For two months, after a disputed election, the fight for control of the Chukchansi Indian tribe was a standoff: two groups claimed to be the rightful tribal council, each holding separate meetings and appealing to the Bureau of Indian Affairs for official recognition. But the bureau said it was an internal tribal matter, and the two sides had to work it out on their own.
Here is what working it out on their own looked like: supporters of Morris Reid, who said he was elected the new tribal council chairman in December, cut locks and smashed a window to gain access to one of the tribal government offices early Monday morning.

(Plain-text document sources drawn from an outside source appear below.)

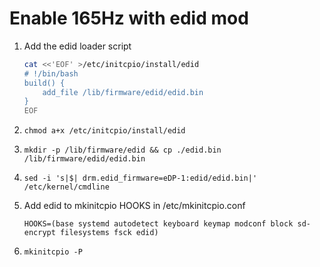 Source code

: # Enable 165Hz with edid mod

1. Add the edid loader script

    ```bash
    cat <<'EOF' >/etc/initcpio/install/edid
    # !/bin/bash
    build() {
        add_file /lib/firmware/edid/edid.bin
    }
    EOF
    ```

2. `chmod a+x /etc/initcpio/install/edid`
3. `mkdir -p /lib/firmware/edid && cp ./edid.bin /lib/firmware/edid/edid.bin`
4. `sed -i 's|$| drm.edid_firmware=eDP-1:edid/edid.bin|' /etc/kernel/cmdline`
5. Add edid to mkinitcpio HOOKS in /etc/mkinitcpio.conf

    ```text
    HOOKS=(base systemd autodetect keyboard keymap modconf block sd-encrypt filesystems fsck edid)
    ```

6. `mkinitcpio -P`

Then late that night, across the street from the glittering Chukchansi Gold Resort and Casino, supporters of Reggie Lewis, the council chairman before the election, tried to smoke Mr. Reid out. Power to the building was cut. A window was broken. Bear spray was discharged into the building. A smoldering log was thrown inside. More windows were broken, and objects were thrown from the building.
The sheriff kept watch, but no arrests were made—on Indian land, he said he had no jurisdiction to deal with property damage.
The standoff finally ended on Tuesday, after a melee outside the building involving at least 20 people from the opposing sides. One man was stabbed in the abdomen, though he was expected to live, while a security guard was bashed over the head, and two suspects were detained. Only then did the local sheriff’s department come in from the sidelines, with more than 100 officers from multiple agencies, and begin clearing the premises. By day’s end, neither faction had control of the building.
“The Bureau of Indian Affairs said it was an internal tribal matter and we had to resolve it through a tribal process,” Mr. Reid said. “That means we had to take possession, and we tried to do that without breaking any laws.”
The fight for control of the Chukchansi is only the latest—and among the ugliest—in a long string of power struggles in tribes across the country. Whereas courts swiftly step in to decide disputed elections in most of the country, federal courts have no jurisdiction over Indian tribal lands, which are considered sovereign nations, while the Bureau of Indian Affairs, the agency responsible for maintaining the relationship between the federal government and Indian tribes, is hesitant to intervene in tribal squabbles.
With no external government agency to enforce the law, tribal elections frequently resemble elections in developing countries—sitting chiefs refuse to give up power, struggles for control sometimes turn violent and possession is at least nine-tenths of the law.
Nedra Darling, a spokeswoman for the Bureau of Indian Affairs, insisted that the tribal members would have to resolve the issue themselves.
“We hope the tribe will work through their tribal government issues and come to their solution soon,” she said.